[Records drawn from a dataset]
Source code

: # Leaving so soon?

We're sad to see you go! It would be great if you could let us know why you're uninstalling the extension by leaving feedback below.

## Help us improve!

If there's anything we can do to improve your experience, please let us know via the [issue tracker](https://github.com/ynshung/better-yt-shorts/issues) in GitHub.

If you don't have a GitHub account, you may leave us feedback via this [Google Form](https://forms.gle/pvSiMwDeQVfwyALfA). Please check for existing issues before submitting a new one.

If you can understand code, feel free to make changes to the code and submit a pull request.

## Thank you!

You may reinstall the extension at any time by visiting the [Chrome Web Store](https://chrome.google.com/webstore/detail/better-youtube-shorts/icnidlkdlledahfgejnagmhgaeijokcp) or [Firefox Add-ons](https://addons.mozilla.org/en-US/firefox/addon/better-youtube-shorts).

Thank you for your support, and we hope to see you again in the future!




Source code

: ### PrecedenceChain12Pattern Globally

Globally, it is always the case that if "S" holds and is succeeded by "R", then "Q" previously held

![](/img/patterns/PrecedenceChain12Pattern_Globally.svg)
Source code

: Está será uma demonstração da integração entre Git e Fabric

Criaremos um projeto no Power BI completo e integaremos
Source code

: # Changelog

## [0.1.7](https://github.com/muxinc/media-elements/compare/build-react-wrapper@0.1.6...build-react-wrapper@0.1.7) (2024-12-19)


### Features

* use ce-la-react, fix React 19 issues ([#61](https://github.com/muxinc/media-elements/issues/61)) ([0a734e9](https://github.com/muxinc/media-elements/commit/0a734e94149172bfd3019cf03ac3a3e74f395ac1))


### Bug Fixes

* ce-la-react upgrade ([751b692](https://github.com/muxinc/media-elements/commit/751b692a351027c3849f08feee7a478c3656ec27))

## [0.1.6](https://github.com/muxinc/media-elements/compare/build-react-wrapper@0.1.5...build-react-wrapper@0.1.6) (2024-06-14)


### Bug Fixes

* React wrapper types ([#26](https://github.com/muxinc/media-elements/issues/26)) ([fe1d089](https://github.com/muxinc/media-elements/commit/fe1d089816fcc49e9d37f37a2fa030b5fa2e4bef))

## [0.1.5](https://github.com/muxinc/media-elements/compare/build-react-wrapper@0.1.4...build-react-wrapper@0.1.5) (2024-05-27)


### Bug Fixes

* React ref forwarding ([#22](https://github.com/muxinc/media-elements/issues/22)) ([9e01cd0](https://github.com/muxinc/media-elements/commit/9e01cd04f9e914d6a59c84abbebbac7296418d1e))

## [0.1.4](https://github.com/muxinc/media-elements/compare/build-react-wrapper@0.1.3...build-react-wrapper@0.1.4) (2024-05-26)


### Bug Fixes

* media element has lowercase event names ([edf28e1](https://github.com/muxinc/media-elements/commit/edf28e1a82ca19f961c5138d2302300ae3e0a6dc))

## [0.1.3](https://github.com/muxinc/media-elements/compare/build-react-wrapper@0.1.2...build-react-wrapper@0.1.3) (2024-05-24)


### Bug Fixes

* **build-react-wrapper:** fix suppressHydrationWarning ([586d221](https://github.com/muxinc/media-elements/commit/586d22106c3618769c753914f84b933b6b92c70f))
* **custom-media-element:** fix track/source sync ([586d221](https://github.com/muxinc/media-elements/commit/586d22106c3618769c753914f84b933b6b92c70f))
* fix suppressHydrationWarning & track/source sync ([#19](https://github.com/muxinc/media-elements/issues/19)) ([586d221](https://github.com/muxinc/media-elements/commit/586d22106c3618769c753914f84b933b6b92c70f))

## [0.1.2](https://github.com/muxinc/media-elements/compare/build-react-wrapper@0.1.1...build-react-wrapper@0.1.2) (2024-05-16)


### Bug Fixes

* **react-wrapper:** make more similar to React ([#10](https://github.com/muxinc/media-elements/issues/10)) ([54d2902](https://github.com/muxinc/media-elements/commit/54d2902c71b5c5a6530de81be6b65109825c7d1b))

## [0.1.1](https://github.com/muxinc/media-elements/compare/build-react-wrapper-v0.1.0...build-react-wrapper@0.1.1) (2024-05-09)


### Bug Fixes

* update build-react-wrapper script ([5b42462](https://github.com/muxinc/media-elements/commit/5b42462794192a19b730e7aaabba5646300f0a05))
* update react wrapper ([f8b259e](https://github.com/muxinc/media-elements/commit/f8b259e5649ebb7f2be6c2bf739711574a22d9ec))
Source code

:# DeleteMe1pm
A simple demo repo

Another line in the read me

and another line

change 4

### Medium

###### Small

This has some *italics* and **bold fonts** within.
* * *
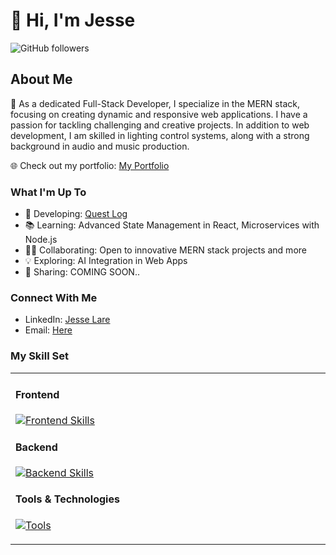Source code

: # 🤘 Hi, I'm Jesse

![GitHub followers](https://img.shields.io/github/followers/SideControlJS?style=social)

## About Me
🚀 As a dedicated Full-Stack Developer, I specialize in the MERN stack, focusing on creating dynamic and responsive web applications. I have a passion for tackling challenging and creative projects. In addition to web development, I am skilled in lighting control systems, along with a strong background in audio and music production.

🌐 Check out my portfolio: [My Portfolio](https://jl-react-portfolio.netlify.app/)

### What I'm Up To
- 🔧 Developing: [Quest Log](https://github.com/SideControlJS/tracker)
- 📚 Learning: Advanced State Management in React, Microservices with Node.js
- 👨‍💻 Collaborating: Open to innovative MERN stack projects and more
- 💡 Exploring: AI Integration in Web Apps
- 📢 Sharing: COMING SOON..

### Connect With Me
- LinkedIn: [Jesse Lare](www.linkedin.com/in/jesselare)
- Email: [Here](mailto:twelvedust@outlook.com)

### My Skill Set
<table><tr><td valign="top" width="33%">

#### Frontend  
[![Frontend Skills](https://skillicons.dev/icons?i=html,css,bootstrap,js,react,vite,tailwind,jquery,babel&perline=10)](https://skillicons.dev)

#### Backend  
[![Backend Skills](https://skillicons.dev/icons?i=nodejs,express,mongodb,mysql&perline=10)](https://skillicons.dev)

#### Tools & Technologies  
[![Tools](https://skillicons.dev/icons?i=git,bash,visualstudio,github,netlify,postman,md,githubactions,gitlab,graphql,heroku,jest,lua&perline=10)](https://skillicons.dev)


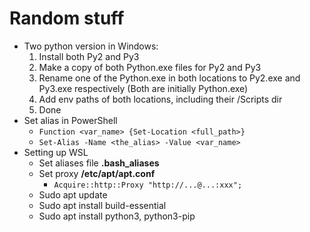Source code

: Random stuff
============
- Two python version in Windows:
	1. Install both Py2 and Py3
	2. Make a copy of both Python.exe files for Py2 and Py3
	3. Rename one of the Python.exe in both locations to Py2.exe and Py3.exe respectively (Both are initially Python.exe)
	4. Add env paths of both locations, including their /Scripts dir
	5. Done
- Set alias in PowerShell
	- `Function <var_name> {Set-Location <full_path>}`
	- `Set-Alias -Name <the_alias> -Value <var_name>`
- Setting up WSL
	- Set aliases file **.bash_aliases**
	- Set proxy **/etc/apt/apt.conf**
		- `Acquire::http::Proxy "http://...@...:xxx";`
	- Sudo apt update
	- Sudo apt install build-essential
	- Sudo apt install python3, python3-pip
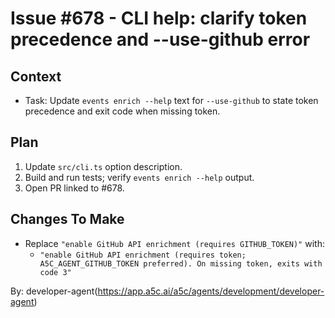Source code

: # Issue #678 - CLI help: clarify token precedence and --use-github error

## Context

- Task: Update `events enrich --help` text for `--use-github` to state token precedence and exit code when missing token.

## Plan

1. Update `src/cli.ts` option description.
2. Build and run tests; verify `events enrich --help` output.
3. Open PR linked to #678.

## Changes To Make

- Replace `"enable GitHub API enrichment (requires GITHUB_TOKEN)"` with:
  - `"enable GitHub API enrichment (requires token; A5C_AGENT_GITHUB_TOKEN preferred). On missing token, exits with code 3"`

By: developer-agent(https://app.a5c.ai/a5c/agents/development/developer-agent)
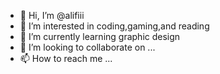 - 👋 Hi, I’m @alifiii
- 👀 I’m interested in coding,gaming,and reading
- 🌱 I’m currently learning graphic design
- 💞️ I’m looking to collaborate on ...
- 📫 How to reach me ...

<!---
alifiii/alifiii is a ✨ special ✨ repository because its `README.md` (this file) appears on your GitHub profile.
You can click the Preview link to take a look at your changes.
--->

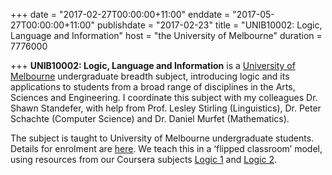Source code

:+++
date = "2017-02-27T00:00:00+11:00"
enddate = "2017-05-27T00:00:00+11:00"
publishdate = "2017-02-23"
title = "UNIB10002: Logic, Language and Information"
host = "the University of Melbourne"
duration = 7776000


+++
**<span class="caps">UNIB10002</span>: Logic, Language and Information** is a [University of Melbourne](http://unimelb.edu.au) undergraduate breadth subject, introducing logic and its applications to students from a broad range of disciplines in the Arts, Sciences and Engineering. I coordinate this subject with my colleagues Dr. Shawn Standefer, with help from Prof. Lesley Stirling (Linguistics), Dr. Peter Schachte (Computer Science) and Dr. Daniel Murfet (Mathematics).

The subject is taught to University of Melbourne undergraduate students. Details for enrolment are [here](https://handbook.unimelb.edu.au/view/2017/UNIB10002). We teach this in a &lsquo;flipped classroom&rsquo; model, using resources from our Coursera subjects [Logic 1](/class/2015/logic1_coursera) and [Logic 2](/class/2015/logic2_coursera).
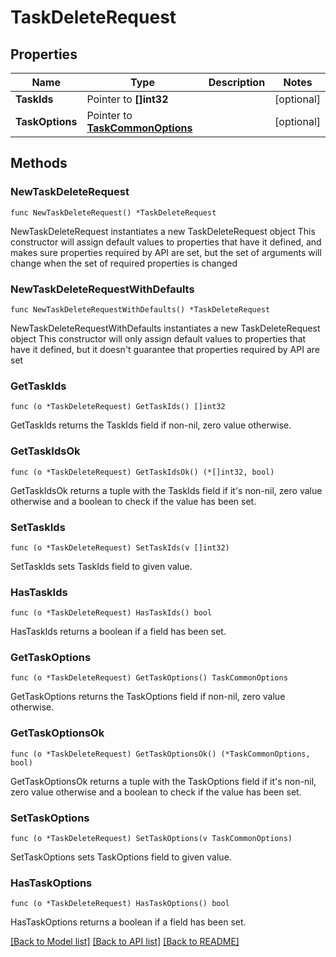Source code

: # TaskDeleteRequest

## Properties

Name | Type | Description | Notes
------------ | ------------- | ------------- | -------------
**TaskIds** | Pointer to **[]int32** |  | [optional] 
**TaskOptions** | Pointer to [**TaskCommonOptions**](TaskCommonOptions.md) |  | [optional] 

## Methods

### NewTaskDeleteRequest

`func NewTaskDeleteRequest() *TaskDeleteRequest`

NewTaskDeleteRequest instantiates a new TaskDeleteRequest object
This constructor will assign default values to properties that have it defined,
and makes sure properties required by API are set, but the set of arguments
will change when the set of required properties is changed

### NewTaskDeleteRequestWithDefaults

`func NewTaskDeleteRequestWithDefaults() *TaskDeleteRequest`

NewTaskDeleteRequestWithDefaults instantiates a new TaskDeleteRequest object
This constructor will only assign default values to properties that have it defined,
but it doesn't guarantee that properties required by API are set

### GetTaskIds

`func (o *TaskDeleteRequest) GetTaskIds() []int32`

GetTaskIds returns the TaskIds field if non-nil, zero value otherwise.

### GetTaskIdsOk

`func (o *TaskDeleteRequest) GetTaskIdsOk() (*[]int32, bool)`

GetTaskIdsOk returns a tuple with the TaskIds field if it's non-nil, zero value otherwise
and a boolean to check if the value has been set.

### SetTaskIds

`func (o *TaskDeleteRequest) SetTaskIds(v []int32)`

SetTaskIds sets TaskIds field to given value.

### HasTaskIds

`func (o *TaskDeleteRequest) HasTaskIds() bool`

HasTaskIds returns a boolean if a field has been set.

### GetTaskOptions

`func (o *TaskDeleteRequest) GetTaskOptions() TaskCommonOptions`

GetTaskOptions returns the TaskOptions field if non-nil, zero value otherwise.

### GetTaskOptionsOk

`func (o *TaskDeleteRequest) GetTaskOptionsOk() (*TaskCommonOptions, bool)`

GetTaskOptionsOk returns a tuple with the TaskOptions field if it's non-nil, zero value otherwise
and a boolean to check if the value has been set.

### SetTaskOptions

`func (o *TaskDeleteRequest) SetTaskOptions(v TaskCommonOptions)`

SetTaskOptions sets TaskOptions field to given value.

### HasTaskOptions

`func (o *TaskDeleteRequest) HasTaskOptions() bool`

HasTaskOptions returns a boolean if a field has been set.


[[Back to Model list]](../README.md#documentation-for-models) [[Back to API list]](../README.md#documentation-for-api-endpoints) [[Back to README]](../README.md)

[What you should do]
Where a line of the data holds "Language", show that line.

[Task answer]
title = "UNIB10002: Logic, Language and Information"
**<span class="caps">UNIB10002</span>: Logic, Language and Information** is a [University of Melbourne](http://unimelb.edu.au) undergraduate breadth subject, introducing logic and its applications to students from a broad range of disciplines in the Arts, Sciences and Engineering. I coordinate this subject with my colleagues Dr. Shawn Standefer, with help from Prof. Lesley Stirling (Linguistics), Dr. Peter Schachte (Computer Science) and Dr. Daniel Murfet (Mathematics).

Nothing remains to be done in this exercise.